:: Work required ::
In the lines below, the string "arrows" may appear; say how many lines hold it and give nothing more.

:: Records provided ::

· · · ·

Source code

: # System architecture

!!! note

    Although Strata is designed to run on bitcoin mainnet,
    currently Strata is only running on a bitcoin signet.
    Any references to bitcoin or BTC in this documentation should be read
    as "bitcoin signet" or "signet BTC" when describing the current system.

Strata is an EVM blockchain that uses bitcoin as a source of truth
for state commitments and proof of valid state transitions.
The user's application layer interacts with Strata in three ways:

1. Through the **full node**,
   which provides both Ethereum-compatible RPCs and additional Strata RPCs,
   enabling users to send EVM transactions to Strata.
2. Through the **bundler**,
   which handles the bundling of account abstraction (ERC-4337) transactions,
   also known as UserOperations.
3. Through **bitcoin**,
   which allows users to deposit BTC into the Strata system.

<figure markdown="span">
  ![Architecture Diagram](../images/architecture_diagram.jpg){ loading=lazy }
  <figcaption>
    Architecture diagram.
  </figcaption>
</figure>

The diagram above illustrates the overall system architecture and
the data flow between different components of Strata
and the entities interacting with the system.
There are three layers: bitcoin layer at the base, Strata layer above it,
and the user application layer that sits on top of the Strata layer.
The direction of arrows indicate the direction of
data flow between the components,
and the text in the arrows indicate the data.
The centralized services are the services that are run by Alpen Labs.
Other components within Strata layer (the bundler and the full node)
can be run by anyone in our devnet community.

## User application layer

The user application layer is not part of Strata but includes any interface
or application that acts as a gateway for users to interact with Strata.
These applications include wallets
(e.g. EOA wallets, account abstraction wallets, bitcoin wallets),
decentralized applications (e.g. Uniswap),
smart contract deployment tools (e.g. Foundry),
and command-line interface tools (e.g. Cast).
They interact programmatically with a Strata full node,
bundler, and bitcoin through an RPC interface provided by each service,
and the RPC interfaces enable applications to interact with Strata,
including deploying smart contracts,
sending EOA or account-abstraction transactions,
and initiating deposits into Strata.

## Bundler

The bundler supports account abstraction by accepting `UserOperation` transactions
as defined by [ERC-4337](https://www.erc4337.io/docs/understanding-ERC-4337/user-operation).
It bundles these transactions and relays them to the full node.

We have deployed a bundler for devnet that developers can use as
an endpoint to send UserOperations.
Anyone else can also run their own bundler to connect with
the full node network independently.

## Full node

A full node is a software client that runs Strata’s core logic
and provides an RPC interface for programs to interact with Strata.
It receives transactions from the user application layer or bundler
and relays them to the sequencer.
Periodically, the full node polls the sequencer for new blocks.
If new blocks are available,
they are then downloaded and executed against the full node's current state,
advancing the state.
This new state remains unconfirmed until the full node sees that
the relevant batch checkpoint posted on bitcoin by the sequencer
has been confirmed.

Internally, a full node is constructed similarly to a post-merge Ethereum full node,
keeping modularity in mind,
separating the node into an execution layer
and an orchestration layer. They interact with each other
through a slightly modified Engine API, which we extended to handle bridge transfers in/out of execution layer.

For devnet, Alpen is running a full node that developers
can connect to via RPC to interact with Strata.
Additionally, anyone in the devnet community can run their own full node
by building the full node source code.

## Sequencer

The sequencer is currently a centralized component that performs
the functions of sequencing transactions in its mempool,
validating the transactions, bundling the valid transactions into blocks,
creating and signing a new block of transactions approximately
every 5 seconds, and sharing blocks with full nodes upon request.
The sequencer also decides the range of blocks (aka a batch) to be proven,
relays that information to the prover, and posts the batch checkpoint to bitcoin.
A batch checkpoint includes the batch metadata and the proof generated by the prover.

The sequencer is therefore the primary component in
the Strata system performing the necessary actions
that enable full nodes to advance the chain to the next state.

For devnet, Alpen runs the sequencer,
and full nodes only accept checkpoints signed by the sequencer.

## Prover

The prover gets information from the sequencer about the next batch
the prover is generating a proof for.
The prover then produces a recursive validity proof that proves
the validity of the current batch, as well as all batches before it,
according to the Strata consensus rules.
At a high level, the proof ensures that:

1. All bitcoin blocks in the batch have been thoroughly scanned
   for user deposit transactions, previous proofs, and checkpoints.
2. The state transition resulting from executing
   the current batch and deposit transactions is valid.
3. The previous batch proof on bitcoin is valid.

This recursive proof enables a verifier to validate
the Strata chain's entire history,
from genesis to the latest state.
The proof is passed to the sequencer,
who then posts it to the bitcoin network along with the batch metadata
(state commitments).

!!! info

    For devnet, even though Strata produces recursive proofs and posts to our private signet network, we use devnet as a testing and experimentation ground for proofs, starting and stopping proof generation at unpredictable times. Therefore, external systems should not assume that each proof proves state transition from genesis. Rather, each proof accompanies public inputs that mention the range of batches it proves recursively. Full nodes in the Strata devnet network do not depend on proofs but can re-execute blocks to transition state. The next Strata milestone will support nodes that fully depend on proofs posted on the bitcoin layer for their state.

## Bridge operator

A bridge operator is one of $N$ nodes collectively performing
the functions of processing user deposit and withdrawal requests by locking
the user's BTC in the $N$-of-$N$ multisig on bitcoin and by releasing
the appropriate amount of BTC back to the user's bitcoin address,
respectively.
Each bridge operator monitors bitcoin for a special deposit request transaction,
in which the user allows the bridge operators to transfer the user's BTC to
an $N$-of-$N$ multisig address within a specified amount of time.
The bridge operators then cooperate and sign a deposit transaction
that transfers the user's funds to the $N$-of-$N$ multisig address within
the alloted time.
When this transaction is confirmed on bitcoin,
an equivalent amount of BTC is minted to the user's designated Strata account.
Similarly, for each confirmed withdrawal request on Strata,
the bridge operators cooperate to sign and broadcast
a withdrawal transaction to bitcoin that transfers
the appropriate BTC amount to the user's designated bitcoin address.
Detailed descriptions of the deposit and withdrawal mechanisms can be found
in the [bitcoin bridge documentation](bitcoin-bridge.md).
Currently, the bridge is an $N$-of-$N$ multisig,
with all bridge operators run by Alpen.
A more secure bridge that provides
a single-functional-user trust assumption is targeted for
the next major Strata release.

· · · ·

:: The answer ::
2